*** Begin section ***

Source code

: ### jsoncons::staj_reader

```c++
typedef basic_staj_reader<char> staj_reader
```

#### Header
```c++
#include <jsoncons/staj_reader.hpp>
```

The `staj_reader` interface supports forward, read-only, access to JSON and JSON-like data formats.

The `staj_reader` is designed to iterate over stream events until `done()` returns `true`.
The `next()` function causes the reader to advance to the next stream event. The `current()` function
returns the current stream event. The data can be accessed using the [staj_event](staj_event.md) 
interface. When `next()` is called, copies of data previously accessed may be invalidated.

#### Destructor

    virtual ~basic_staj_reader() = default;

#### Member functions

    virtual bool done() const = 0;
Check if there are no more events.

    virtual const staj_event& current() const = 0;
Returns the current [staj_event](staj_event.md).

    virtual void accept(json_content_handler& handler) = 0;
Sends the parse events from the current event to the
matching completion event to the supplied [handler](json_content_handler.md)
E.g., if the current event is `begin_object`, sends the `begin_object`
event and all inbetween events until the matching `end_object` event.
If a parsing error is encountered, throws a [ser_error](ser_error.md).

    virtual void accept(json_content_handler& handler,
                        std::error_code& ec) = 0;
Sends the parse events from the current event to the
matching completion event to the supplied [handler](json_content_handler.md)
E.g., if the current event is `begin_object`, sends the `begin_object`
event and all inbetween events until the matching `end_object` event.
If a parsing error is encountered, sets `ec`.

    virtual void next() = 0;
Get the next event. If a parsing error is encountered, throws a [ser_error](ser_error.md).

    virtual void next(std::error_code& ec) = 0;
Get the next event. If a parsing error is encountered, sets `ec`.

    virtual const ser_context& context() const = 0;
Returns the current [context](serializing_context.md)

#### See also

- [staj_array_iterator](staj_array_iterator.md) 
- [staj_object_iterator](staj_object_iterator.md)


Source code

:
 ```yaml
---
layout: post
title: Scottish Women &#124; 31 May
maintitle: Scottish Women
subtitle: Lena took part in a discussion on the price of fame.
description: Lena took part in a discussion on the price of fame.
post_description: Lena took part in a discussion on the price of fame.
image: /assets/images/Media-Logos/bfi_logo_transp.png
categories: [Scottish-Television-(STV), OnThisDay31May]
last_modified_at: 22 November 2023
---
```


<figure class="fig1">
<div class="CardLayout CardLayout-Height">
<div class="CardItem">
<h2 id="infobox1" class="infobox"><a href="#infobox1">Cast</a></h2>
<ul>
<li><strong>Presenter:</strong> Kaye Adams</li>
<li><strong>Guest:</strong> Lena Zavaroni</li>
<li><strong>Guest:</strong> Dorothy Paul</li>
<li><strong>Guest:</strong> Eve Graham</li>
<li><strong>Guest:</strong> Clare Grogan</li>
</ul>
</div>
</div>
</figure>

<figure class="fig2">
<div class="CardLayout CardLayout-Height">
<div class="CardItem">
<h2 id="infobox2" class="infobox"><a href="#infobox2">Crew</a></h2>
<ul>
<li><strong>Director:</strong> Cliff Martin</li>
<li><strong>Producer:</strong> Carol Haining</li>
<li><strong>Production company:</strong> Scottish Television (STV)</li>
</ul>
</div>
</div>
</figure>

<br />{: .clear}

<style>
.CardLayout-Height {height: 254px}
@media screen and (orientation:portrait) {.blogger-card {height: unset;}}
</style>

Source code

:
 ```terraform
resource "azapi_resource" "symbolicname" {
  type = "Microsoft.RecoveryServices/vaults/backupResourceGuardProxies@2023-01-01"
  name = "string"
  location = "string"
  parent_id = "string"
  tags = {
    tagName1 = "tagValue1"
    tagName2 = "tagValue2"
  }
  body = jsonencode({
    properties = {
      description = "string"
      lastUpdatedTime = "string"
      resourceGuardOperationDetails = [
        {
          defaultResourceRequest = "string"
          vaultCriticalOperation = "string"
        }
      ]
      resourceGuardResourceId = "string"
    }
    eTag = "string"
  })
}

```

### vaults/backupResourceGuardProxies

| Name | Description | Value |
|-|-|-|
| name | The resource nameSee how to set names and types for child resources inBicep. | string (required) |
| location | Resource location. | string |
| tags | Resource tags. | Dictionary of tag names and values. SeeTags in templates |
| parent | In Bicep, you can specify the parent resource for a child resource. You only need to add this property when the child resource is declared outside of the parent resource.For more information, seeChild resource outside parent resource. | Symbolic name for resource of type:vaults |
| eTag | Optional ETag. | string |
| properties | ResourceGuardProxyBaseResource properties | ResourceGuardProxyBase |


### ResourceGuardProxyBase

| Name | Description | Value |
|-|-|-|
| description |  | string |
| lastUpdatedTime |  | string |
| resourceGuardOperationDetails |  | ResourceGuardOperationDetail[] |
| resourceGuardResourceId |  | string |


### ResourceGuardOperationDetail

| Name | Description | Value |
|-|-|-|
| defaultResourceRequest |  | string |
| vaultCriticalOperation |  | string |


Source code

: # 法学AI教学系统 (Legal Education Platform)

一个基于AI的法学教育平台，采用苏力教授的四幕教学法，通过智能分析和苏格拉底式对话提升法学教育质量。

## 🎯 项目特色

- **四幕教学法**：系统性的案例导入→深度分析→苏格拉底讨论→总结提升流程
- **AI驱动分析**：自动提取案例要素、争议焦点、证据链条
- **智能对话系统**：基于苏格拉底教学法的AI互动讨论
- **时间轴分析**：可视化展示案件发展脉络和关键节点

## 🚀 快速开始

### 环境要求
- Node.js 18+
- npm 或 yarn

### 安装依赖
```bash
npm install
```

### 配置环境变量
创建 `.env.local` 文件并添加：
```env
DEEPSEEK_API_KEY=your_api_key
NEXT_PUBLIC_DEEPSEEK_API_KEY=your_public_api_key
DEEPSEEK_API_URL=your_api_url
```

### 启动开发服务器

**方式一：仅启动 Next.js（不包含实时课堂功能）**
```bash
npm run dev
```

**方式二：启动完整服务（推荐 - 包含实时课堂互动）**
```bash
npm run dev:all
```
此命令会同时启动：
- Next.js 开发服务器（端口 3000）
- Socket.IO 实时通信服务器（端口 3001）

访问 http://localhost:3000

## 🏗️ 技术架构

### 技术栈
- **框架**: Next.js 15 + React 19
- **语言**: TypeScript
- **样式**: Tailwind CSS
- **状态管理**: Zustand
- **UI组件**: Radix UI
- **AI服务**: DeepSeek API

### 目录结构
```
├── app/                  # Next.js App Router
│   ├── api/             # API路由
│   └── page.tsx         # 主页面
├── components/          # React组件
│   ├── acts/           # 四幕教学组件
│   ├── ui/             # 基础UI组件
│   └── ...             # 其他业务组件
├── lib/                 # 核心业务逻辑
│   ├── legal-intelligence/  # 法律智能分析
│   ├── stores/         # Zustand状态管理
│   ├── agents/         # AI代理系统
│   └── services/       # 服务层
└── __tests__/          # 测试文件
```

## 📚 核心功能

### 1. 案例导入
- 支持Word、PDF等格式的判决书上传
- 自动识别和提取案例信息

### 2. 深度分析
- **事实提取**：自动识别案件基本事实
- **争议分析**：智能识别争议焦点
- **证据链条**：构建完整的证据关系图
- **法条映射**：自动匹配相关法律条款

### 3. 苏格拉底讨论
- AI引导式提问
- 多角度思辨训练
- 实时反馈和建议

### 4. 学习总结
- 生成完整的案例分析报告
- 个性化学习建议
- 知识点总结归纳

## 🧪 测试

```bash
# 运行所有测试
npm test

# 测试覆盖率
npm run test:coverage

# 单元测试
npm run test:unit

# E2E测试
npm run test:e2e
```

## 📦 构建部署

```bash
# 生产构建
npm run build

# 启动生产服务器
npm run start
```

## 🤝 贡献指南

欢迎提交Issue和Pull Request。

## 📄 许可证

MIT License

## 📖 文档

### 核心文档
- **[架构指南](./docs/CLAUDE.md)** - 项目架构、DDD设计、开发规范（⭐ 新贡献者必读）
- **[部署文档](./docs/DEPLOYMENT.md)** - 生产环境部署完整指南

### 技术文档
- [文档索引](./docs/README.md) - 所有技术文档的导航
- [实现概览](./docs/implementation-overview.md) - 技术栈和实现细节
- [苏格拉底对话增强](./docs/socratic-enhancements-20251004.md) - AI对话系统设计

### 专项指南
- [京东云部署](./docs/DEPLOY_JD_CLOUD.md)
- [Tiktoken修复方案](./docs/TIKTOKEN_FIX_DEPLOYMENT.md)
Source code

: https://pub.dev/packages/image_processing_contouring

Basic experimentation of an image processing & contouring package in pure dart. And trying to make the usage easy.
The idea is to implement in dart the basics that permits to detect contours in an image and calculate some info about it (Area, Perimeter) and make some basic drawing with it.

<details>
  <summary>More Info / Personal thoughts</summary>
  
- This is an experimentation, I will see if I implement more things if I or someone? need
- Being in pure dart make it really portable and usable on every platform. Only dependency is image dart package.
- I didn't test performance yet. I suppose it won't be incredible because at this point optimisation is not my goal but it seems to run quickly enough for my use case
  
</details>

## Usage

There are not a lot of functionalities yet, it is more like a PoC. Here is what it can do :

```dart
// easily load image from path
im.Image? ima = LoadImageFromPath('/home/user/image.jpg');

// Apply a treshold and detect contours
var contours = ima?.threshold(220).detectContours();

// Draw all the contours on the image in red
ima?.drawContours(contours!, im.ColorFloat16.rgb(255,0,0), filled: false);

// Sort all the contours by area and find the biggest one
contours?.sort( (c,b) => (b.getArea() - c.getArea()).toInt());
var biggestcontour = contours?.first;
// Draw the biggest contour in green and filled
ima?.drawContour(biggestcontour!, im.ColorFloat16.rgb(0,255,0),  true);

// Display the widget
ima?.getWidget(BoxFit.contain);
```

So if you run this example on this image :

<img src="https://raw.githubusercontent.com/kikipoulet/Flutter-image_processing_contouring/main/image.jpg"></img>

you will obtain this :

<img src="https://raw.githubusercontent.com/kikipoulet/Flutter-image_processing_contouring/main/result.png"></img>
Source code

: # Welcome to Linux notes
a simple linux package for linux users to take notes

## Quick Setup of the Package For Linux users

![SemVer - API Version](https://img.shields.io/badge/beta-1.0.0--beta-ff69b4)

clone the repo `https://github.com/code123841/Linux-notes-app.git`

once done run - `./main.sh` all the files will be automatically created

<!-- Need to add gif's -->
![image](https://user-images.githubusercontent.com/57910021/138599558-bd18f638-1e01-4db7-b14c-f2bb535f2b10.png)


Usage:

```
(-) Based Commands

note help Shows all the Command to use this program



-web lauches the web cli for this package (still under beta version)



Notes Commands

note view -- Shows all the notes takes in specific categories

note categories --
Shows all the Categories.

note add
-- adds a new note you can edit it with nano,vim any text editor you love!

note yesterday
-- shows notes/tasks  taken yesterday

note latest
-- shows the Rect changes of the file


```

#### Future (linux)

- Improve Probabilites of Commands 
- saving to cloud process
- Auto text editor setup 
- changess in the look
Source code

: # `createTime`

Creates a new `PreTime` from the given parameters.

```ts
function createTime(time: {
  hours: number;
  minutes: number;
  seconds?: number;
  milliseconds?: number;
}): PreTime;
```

*** End section ***

■ **TASK DETAILS**
Your answer should be the lines of the records that hold the string "beta".

■ **ANSWER AREA**
![SemVer - API Version](https://img.shields.io/badge/beta-1.0.0--beta-ff69b4)
-web lauches the web cli for this package (still under beta version)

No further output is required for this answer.